Other distressed assets in the region are being marketed for their value-add appeal as well. CB Richard Ellis is marketing a newly constructed retail center called Coldwater Springs Promenade in Avondale, AZ that first vice president Patrick Toomey and senior vice president Phil Voorhees in the company's Newport Beach, CA office describe as "a rare opportunity to purchase a bank-owned REO, anchored by Fresh & Easy and Staples with additional developable land." In addition to those anchors, the property offers the potential to lease up nearly 12,000 square feet and to develop nearly 90,000 square feet of additional retail and office buildings.
Some investors who bought distress during the first wave of troubled assets have already cashed in on the value-add proposition. For example, Lindley closed one deal in which the investor bought a note, foreclosed and then sold the distress three months later at a 25% profit. In two others, the investors sold the assets for profits as high as of 80% after a hold of nine months and a year, respectively.
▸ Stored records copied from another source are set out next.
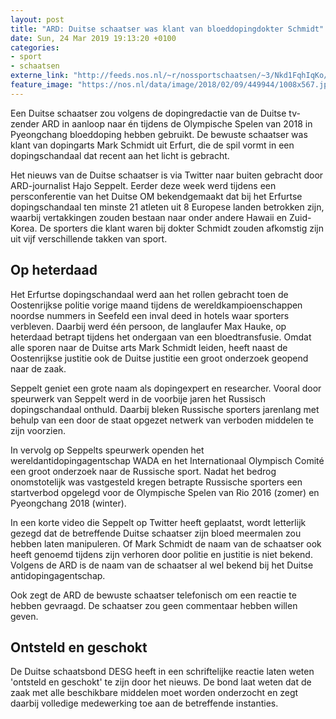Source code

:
 ```yaml
---
layout: post
title: "ARD: Duitse schaatser was klant van bloeddopingdokter Schmidt"
date: Sun, 24 Mar 2019 19:13:20 +0100
categories: 
- sport 
- schaatsen 
externe_link: "http://feeds.nos.nl/~r/nossportschaatsen/~3/Nkd1FqhIqKo/2277430"
feature_image: "https://nos.nl/data/image/2018/02/09/449944/1008x567.jpg"
---
```


<p>Een Duitse schaatser zou volgens de dopingredactie van de Duitse tv-zender ARD in aanloop naar én tijdens de Olympische Spelen van 2018 in Pyeongchang bloeddoping hebben gebruikt. De bewuste schaatser was klant van dopingarts Mark Schmidt uit Erfurt, die de spil vormt in een dopingschandaal dat recent aan het licht is gebracht.</p>
<p>Het nieuws van de Duitse schaatser is via Twitter naar buiten gebracht door ARD-journalist Hajo Seppelt. Eerder deze week werd tijdens een persconferentie van het Duitse OM bekendgemaakt dat bij het Erfurtse dopingschandaal ten minste 21 atleten uit 8 Europese landen betrokken zijn, waarbij vertakkingen zouden bestaan naar onder andere Hawaii en Zuid-Korea. De sporters die klant waren bij dokter Schmidt zouden afkomstig zijn uit vijf verschillende takken van sport.</p>
<h2>Op heterdaad</h2>
<p>Het Erfurtse dopingschandaal werd aan het rollen gebracht toen de Oostenrijkse politie vorige maand tijdens de wereldkampioenschappen noordse nummers in Seefeld een inval deed in hotels waar sporters verbleven. Daarbij werd één persoon, de langlaufer Max Hauke, op heterdaad betrapt tijdens het ondergaan van een bloedtransfusie. Omdat alle sporen naar de Duitse arts Mark Schmidt leiden, heeft naast de Oostenrijkse justitie ook de Duitse justitie een groot onderzoek geopend naar de zaak.</p>
<p>Seppelt geniet een grote naam als dopingexpert en researcher. Vooral door speurwerk van Seppelt werd in de voorbije jaren het Russisch dopingschandaal onthuld. Daarbij bleken Russische sporters jarenlang met behulp van een door de staat opgezet netwerk van verboden middelen te zijn voorzien.</p>
<p>In vervolg op Seppelts speurwerk openden het wereldantidopingagentschap WADA en het Internationaal Olympisch Comité een groot onderzoek naar de Russische sport. Nadat het bedrog onomstotelijk was vastgesteld kregen betrapte Russische sporters een startverbod opgelegd voor de Olympische Spelen van Rio 2016 (zomer) en Pyeongchang 2018 (winter).</p>
<p>In een korte video die Seppelt op Twitter heeft geplaatst, wordt letterlijk gezegd dat de betreffende Duitse schaatser zijn bloed meermalen zou hebben laten manipuleren. Of Mark Schmidt de naam van de schaatser ook heeft genoemd tijdens zijn verhoren door politie en justitie is niet bekend. Volgens de ARD is de naam van de schaatser al wel bekend bij het Duitse antidopingagentschap.</p>
<p>Ook zegt de ARD de bewuste schaatser telefonisch om een reactie te hebben gevraagd. De schaatser zou geen commentaar hebben willen geven.</p>
<h2>Ontsteld en geschokt</h2>
<p>De Duitse schaatsbond DESG heeft in een schriftelijke reactie laten weten 'ontsteld en geschokt' te zijn door het nieuws. De bond laat weten dat de zaak met alle beschikbare middelen moet worden onderzocht en zegt daarbij volledige medewerking toe aan de betreffende instanties. </p><img src="http://feeds.feedburner.com/~r/nossportschaatsen/~4/Nkd1FqhIqKo" height="1" width="1" alt=""/>
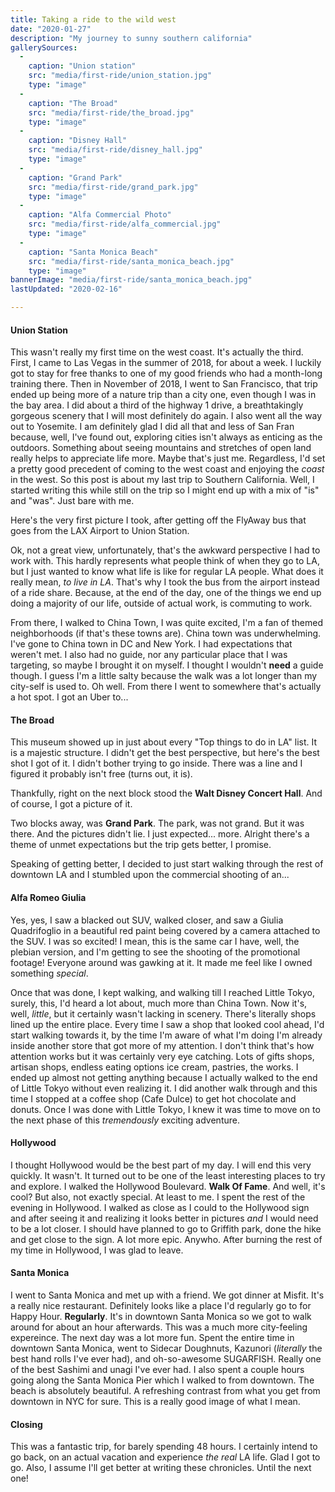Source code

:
 ```yaml
---
title: Taking a ride to the wild west
date: "2020-01-27"
description: "My journey to sunny southern california"
gallerySources:
  -
    caption: "Union station"
    src: "media/first-ride/union_station.jpg"
    type: "image"
  -
    caption: "The Broad"
    src: "media/first-ride/the_broad.jpg"
    type: "image"
  -
    caption: "Disney Hall"
    src: "media/first-ride/disney_hall.jpg"
    type: "image"
  -
    caption: "Grand Park"
    src: "media/first-ride/grand_park.jpg"
    type: "image"
  -
    caption: "Alfa Commercial Photo"
    src: "media/first-ride/alfa_commercial.jpg"
    type: "image"
  -
    caption: "Santa Monica Beach"
    src: "media/first-ride/santa_monica_beach.jpg"
    type: "image"
bannerImage: "media/first-ride/santa_monica_beach.jpg"
lastUpdated: "2020-02-16"

---
```


#### Union Station

This wasn't really my first time on the west coast. It's actually the third. First, I came to Las Vegas in the summer of 2018, for about a week. I luckily got to stay for free thanks to one of my good friends who had a month-long training there.
Then in November of 2018, I went to San Francisco, that trip ended up being more of a nature trip than a city one, even though I was in the bay area. I did about a third of the highway 1 drive, a breathtakingly gorgeous scenery that I will most definitely do again. I also went all the way out to Yosemite. 
I am definitely glad I did all that and less of San Fran because, well, I've found out, exploring cities isn't always as enticing as the outdoors. Something about seeing mountains and stretches of open land really helps to appreciate life more. Maybe that's just me. Regardless, I'd set a pretty good precedent of coming to the west coast and enjoying the _coast_ in the west. So this post is about my last trip to Southern California. Well, I started writing this while still on the trip so I might end up with a mix of "is" and "was". Just bare with me.

Here's the very first picture I took, after getting off the FlyAway bus that goes from the LAX Airport to Union Station.

<media-box name="After getting off the bus at Union Station" index=0 src="media/first-ride/union_station.jpg"></media-box>


Ok, not a great view, unfortunately, that's the awkward perspective I had to work with.
This hardly represents what people think of when they go to LA, but I just wanted to know what life is like for regular LA people. What does it really mean, *to live in LA*. That's why I took the bus from the airport instead of a ride share. Because, at the end of the day, one of the things we end up doing a majority of our life, outside of actual work, is commuting to work.

From there, I walked to China Town, I was quite excited, I'm a fan of themed neighborhoods (if that's these towns are).
China town was underwhelming. I've gone to China town in DC and New York. I had expectations that weren't met. I also had no guide, nor any particular place that I was targeting, so maybe I brought it on myself. I thought I wouldn't **need** a guide though. I guess I'm a little salty because the walk was a lot longer than my city-self is used to. Oh well. From there I went to somewhere that's actually a hot spot. I got an Uber to... 


#### The Broad

This museum showed up in just about every "Top things to do in LA" list. It is a majestic structure. I didn't get the best perspective, but here's the best shot I got of it. I didn't bother trying to go inside. There was a line and I figured it probably isn't free (turns out, it is). 
<media-box name="The broad Museum" index=1 src="media/first-ride/the_broad.jpg"></media-box>

Thankfully, right on the next block stood the **Walt Disney Concert Hall**.
And of course, I got a picture of it. 
<media-box name="Disney Hall" index=2 src="media/first-ride/disney_hall.jpg"></media-box>

Two blocks away, was **Grand Park**. The park, was not grand. But it was there. And the pictures didn't lie. I just expected... more. Alright there's a theme of unmet expectations but the trip gets better, I promise.
<media-box name="Grand Park" index=3 src="media/first-ride/grand_park.jpg"></media-box>

Speaking of getting better, I decided to just start walking through the rest of downtown LA and I stumbled upon the commercial shooting of an...


#### Alfa Romeo Giulia
Yes, yes, I saw a blacked out SUV, walked closer, and saw a Giulia Quadrifoglio in a beautiful red paint being covered by a camera attached to the SUV.
I was so excited! I mean, this is the same car I have, well, the plebian version, and I'm getting to see the shooting of the promotional footage! Everyone around was gawking at it. It made me feel like I owned something *special*.
<media-box name="The shooting of an Alfa Romeo promo video" index=4 src="media/first-ride/alfa_commercial.jpg"></media-box>
<media-box name="The shooting of an Alfa Romeo promo video" src="media/first-ride/alfa_video.mp4" type=video></media-box>


Once that was done, I kept walking, and walking till I reached Little Tokyo, surely, this, I'd heard a lot about, much more than China Town. Now it's, well, *little*, but it certainly wasn't lacking in scenery. There's literally shops lined up the entire place. Every time I saw a shop that looked cool ahead, I'd start walking towards it, by the time I'm aware of what I'm doing I'm already inside another store that got more of my attention. I don't think that's how attention works but it was certainly very eye catching. Lots of gifts shops, artisan shops, endless eating options ice cream, pastries, the works. I ended up almost not getting anything because I actually walked to the end of Little Tokyo without even realizing it. I did another walk through and this time I stopped at a coffee shop (Cafe Dulce) to get hot chocolate and donuts. Once I was done with Little Tokyo, I knew it was time to move on to the next phase of this *tremendously* exciting adventure.


#### Hollywood
I thought Hollywood would be the best part of my day. I will end this very quickly. It wasn't. It turned out to be one of the least interesting places to try and explore. I walked the Hollywood Boulevard. **Walk Of Fame**. And well, it's cool? But also, not exactly special. At least to me. I spent the rest of the evening in Hollywood. I walked as close as I could to the Hollywood sign and after seeing it and realizing it looks better in pictures *and* I would need to be a lot closer. I should have planned to go to Griffith park, done the hike and get close to the sign. A lot more epic. Anywho. After burning the rest of my time in Hollywood, I was glad to leave. 


#### Santa Monica
I went to Santa Monica and met up with a friend. We got dinner at Misfit. It's a really nice restaurant. Definitely looks like a place I'd regularly go to for Happy Hour. **Regularly**. It's in downtown Santa Monica so we got to walk around for about an hour afterwards. This was a much more city-feeling expereince. 
The next day was a lot more fun. Spent the entire time in downtown Santa Monica, went to Sidecar Doughnuts, Kazunori (*literally* the best hand rolls I've ever had), and oh-so-awesome SUGARFISH. Really one of the best Sashimi and unagi I've ever had. I also spent a couple hours going along the Santa Monica Pier which I walked to from downtown. The beach is absolutely beautiful. A refreshing contrast from what you get from downtown in NYC for sure. 
This is a really good image of what I mean.

<media-box name="View of the Santa Monica Beach" index=5 src="media/first-ride/santa_monica_beach.jpg"></media-box>


#### Closing
This was a fantastic trip, for barely spending 48 hours. I certainly intend to go back, on an actual vacation and experience *the real* LA life. Glad I got to go. Also, I assume I'll get better at writing these chronicles. Until the next one!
"The owners on the longer-term holds did some improvements, but not much, just some minor cosmetic upgrades, and signed tenants to two or three leases," Lindley notes. "They realized such large profits because they bought them cheaply when fear dominated the market, and then they sold them at a time when the capital markets had improved somewhat." For more on hold vs. sell. click here.
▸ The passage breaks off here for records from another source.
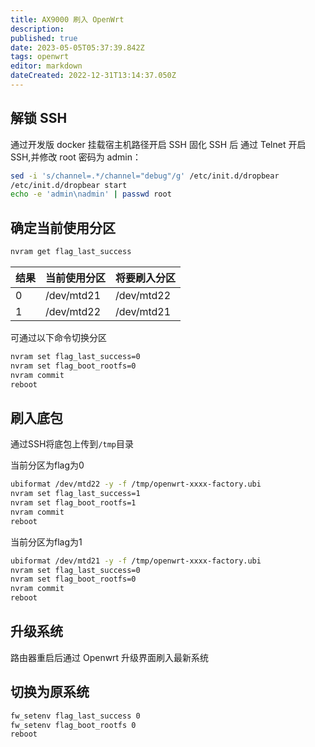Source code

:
 ```yaml
---
title: AX9000 刷入 OpenWrt
description: 
published: true
date: 2023-05-05T05:37:39.842Z
tags: openwrt
editor: markdown
dateCreated: 2022-12-31T13:14:37.050Z
---
```


## 解锁 SSH

通过开发版 docker 挂载宿主机路径开启 SSH
固化 SSH 后 通过 Telnet 开启 SSH,并修改 root 密码为 admin：

```bash
sed -i 's/channel=.*/channel="debug"/g' /etc/init.d/dropbear
/etc/init.d/dropbear start
echo -e 'admin\nadmin' | passwd root
```

## 确定当前使用分区

```bash
nvram get flag_last_success
```

| 结果 | 当前使用分区 | 将要刷入分区 |
| ---- | ------------ | ------------ |
| 0    | /dev/mtd21   | /dev/mtd22   |
| 1    | /dev/mtd22   | /dev/mtd21   |

可通过以下命令切换分区

```bash
nvram set flag_last_success=0
nvram set flag_boot_rootfs=0
nvram commit
reboot
```


## 刷入底包

通过SSH将底包上传到`/tmp`目录

当前分区为flag为0
```bash
ubiformat /dev/mtd22 -y -f /tmp/openwrt-xxxx-factory.ubi
nvram set flag_last_success=1
nvram set flag_boot_rootfs=1
nvram commit
reboot
```

当前分区为flag为1
```bash
ubiformat /dev/mtd21 -y -f /tmp/openwrt-xxxx-factory.ubi
nvram set flag_last_success=0
nvram set flag_boot_rootfs=0
nvram commit
reboot
```

## 升级系统

路由器重启后通过 Openwrt 升级界面刷入最新系统

## 切换为原系统

```bash
fw_setenv flag_last_success 0
fw_setenv flag_boot_rootfs 0
reboot
```
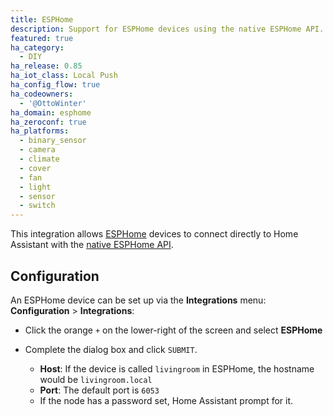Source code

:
 ```yaml
---
title: ESPHome
description: Support for ESPHome devices using the native ESPHome API.
featured: true
ha_category:
  - DIY
ha_release: 0.85
ha_iot_class: Local Push
ha_config_flow: true
ha_codeowners:
  - '@OttoWinter'
ha_domain: esphome
ha_zeroconf: true
ha_platforms:
  - binary_sensor
  - camera
  - climate
  - cover
  - fan
  - light
  - sensor
  - switch
---
```


This integration allows [ESPHome](https://esphome.io) devices to connect directly to Home Assistant with the [native ESPHome API](https://esphome.io/components/api.html).

## Configuration

An ESPHome device can be set up via the **Integrations** menu: **Configuration** > **Integrations**:

* Click the orange `+` on the lower-right of the screen and select **ESPHome**

* Complete the dialog box and click `SUBMIT`. 
    * **Host**: If the device is called `livingroom` in ESPHome, the hostname would be `livingroom.local`
    * **Port**: The default port is `6053`
    * If the node has a password set, Home Assistant prompt for it.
About 80% of the buyers of distress in the Southwest are private investors, according to Lindley, who points out that roughly half of that 80% are buyers from California. Southern California buyers have fewer distressed assets to choose from in their own backyard because the coastal markets weren't as overbuilt as Arizona and Las Vegas, he explains. In addition, prices are higher in SoCal, as they were even before the era of distressed assets. A couple of first-quarter deals illustrate the California factor. In a receivership sale, the Bascom Group of Irvine acquired the Davis Building, a 20-story, mixed-use property in Downtown Dallas that includes 183 loft -style apartment units, 52,235 feet of retail space and a 600-space parking garage. In Phoenix, an Encino, based buyer named EC Garden Lakes LLC bought the 88,075-squarefoot Garden Lakes Centre retail asset from Evergreen Environmental Development Corp. of Spokane, WA, which acquired the property through foreclosure in November 2010. Mindy Korth, an EVP at CBRE and part of the team representing the seller, pointed out that, although the property was in distress for two years with no active leasing program to attract new tenants, it remained more than 80% leased. The occupancy reflects the center's location, which "will enable it to do well in the long-term."